Come sempre la parte buona del film di Allen è il fatto che racconta storie di persone. Mentre tutto il resto del cinema di Hollywood è diventato una sottocultura tutta basato su fumetti, effetti speciali, storie di omicidi, rapine, fantascienza ed assurdità al cui confronto le soap opera sono letteratura.
Come sempre bella l'ambientazione (questa volta San Francisco) e belli i personaggi. A differenza della sua abitudine Allen non ci concede il lieto fine ed invece di chiudersi sui consueti toni lievi, buffi e speranzosi ci lascia invece con un'amarezza in bocca.
A parte la morale più elementare (i buoni vincono ed i cattivi perdono) è difficile tracciare la simbologia del nuovo film come non è evidente prevederne il finale, tanto che questa storia di ricchi infelici e poveri contenti lascia con la domanda se Allen non ci stia in realtà raccontando una vicenda che conosce. Nessun personaggio è veramente del tutto positivo o negativo ed ognuno (o quasi) ha se non le sue giustificazioni almeno le sue motivazioni. Forse gli unici due personaggi ingiustificabili sono... no, non posso svelarvelo (uno è il dentista, l'altro il diplomatico alla ricerca di una first lady da presentare in pubblico).
Allen ha dichiarato che non intende smettere di fare film fino alla fine della sua vita, e mi (e gli) auguro che sia davvero così il più a lungo possibile, visto che i risultati non gli mancano.

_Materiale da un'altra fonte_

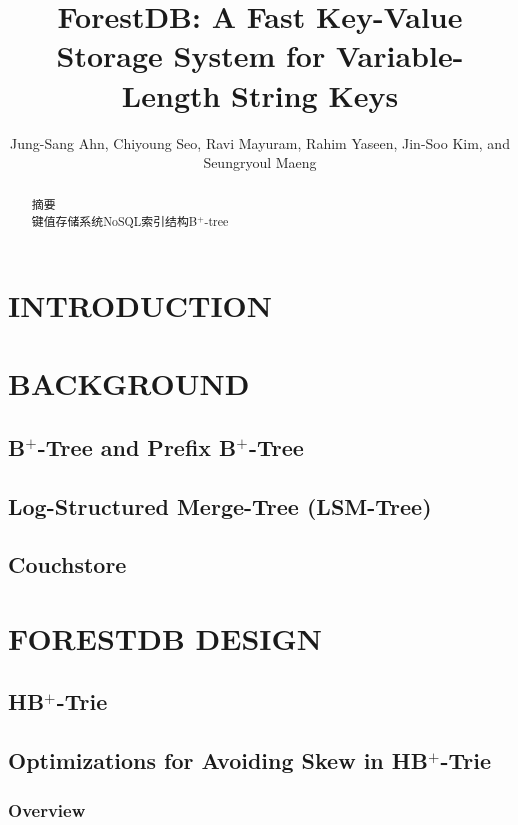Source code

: \documentclass[lang=cn]{elegantpaper}
\title{ForestDB: A Fast Key-Value Storage System for Variable-Length String Keys}
\author{Jung-Sang Ahn, Chiyoung Seo, Ravi Mayuram, Rahim Yaseen, Jin-Soo Kim, and Seungryoul Maeng}
\begin{document}
\maketitle

\begin{abstract}
\noindent \sffamily 摘要\\

\noindent {} 键值存储系统\quad NoSQL\quad 索引结构\quad B$^+$-tree
\end{abstract}

\section{INTRODUCTION}

\newpage

\section{BACKGROUND}
      
\subsection{B$^+$-Tree and Prefix B$^+$-Tree}

\subsection{Log-Structured Merge-Tree (LSM-Tree)}

\subsection{Couchstore}

\newpage

\section{FORESTDB DESIGN}

\subsection{HB$^+$-Trie}

\subsection{Optimizations for Avoiding Skew in HB$^+$-Trie}

\subsubsection{Overview}
\end{document}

Ma è inevitabile pensare che ad una certa età ogni lavoro potrebbe essere l'ultimo e sarebbe allora lecito sperare in un gran finale, un'opera conclusiva che faccia da testamento spirituale, una sorta di amarcord. Anche se già sappiamo che raramente è così (penso a Lou Reed, che se ne è andato con un disco così debole come Lulu, ma in effetti sono tanti i capolavori da riascoltare che possiamo ben dichiararci comunque soddisfatti).